* **Collected data**:
——————————
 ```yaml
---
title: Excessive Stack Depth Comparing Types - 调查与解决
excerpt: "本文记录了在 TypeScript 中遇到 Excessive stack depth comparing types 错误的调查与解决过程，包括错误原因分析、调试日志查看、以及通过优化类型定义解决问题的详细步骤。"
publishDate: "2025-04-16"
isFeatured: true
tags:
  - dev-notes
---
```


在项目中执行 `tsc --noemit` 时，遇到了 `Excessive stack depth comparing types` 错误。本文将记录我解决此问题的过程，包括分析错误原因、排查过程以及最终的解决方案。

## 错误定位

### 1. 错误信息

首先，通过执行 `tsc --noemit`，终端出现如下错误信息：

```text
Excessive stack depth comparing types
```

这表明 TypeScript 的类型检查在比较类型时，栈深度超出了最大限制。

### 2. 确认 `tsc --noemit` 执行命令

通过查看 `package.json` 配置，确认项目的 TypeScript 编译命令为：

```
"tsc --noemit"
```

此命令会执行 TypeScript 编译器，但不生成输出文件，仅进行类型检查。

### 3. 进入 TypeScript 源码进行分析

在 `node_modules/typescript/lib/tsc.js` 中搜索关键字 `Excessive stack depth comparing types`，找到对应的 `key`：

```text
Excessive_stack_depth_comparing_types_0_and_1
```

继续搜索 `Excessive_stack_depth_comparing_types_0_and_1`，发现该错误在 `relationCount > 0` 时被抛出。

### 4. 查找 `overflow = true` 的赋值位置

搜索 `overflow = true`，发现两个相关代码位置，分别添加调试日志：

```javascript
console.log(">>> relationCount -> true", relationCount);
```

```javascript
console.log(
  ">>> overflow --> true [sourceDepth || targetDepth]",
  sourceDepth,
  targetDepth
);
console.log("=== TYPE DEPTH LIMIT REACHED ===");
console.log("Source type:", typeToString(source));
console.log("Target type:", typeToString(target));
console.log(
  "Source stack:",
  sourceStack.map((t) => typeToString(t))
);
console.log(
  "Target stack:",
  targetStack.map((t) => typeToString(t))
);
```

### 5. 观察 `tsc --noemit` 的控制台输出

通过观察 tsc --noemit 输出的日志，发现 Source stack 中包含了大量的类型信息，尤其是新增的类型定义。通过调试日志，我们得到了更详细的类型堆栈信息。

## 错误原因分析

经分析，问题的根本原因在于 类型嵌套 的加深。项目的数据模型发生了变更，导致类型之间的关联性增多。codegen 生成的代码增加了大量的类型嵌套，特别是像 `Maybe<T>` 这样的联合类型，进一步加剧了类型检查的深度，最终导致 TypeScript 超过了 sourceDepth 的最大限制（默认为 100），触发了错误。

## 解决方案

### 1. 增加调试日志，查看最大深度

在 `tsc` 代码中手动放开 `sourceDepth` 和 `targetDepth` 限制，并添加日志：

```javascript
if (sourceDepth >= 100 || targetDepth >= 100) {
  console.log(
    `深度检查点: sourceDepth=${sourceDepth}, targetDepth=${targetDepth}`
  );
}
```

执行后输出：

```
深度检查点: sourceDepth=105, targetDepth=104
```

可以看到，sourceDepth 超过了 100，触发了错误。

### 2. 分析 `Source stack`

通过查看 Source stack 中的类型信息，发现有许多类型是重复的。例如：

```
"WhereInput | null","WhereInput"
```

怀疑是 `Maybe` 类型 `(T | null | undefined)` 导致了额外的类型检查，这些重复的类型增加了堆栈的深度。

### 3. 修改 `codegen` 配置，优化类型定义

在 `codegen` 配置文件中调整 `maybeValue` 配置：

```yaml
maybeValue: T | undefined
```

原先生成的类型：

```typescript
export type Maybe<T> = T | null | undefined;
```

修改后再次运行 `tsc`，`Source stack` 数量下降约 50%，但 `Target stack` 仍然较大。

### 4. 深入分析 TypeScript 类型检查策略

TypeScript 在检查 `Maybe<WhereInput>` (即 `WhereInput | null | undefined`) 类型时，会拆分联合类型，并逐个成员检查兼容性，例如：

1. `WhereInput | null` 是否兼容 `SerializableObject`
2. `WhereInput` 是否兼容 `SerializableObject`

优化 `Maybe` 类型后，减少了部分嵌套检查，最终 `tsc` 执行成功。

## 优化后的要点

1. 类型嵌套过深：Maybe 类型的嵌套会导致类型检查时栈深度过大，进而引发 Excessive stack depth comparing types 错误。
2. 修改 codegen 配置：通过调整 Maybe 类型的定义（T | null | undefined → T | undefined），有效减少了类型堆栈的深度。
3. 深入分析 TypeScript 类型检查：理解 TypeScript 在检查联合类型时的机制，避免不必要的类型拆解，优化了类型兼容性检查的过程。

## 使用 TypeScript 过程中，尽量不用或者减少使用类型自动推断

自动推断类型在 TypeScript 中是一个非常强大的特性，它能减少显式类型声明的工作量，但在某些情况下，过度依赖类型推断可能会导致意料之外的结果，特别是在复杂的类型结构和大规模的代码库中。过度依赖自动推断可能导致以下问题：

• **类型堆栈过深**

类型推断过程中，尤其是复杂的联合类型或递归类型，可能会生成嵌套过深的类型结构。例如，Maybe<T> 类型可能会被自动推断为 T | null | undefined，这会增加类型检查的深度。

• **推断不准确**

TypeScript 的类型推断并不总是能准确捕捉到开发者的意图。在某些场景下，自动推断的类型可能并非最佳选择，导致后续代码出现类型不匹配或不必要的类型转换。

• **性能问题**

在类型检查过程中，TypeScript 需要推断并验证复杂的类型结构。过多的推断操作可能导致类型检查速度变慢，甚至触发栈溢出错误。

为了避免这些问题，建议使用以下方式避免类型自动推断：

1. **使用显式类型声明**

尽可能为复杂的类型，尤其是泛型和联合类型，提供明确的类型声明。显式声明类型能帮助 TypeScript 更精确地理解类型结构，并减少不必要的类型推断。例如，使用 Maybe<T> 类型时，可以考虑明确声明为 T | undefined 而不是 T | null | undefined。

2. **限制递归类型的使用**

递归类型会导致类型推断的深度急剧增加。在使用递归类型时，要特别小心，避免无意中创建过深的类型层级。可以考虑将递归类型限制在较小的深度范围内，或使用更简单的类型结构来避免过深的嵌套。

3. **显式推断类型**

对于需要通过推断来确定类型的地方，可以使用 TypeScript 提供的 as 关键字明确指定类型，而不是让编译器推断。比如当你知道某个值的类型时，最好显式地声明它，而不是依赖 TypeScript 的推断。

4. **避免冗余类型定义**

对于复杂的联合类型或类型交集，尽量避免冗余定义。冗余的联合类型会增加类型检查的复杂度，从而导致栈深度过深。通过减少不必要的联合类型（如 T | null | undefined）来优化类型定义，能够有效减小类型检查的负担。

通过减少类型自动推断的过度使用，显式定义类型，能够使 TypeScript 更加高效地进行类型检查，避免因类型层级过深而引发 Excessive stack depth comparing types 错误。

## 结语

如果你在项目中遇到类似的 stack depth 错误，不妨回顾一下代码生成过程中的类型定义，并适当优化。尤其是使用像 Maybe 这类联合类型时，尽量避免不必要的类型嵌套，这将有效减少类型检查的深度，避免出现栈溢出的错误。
——————————
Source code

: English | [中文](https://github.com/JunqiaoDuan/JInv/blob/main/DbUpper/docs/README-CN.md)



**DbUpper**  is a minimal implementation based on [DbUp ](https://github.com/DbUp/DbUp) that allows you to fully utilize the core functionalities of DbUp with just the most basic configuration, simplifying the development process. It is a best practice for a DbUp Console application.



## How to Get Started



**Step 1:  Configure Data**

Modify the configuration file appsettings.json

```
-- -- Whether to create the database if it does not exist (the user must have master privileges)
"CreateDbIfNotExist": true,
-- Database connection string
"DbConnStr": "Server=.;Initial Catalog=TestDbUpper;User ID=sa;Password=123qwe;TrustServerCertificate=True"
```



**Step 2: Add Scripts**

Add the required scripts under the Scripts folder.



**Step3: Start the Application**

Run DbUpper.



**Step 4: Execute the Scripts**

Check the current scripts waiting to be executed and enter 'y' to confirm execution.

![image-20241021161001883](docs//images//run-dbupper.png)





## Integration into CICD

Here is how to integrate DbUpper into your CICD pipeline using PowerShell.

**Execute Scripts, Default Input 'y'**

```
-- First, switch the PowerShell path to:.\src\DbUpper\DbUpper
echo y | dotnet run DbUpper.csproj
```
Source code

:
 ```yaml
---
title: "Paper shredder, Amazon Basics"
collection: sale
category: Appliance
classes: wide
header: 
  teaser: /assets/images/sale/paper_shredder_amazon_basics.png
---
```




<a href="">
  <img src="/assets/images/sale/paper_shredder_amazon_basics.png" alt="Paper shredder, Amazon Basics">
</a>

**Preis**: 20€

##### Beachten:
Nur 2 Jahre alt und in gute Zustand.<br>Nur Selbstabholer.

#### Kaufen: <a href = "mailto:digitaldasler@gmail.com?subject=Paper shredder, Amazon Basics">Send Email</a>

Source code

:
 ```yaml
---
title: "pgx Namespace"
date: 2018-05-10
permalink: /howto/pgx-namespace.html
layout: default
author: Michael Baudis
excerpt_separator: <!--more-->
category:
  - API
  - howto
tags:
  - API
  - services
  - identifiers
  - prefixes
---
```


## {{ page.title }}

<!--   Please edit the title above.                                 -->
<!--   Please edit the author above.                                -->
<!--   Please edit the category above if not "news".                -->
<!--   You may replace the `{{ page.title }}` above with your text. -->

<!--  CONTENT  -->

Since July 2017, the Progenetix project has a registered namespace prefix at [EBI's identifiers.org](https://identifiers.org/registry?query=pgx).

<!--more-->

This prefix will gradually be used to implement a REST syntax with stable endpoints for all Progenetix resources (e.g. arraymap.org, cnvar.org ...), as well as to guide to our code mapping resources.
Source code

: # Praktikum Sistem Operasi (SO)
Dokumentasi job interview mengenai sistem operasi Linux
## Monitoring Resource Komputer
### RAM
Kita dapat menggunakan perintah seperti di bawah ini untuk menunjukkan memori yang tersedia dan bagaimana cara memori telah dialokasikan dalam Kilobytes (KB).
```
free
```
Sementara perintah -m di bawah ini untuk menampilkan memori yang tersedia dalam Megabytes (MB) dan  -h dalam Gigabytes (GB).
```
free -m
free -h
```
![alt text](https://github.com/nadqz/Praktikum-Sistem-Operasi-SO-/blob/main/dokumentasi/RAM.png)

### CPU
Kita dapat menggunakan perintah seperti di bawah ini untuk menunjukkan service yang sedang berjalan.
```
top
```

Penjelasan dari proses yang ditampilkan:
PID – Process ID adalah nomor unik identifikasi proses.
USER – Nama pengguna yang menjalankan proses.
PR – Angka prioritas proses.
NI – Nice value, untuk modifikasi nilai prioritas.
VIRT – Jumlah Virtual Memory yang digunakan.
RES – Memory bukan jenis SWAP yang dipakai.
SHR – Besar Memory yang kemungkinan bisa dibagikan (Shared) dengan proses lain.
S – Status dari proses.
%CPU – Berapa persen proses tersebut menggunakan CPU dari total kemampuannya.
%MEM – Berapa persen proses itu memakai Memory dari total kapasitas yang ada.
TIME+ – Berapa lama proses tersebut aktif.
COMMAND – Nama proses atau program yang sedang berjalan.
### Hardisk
——————————
* **Task description**: Show every line of the records above that contains the word "maybeValue".

* **Response to the exercise**:
在 `codegen` 配置文件中调整 `maybeValue` 配置：
maybeValue: T | undefined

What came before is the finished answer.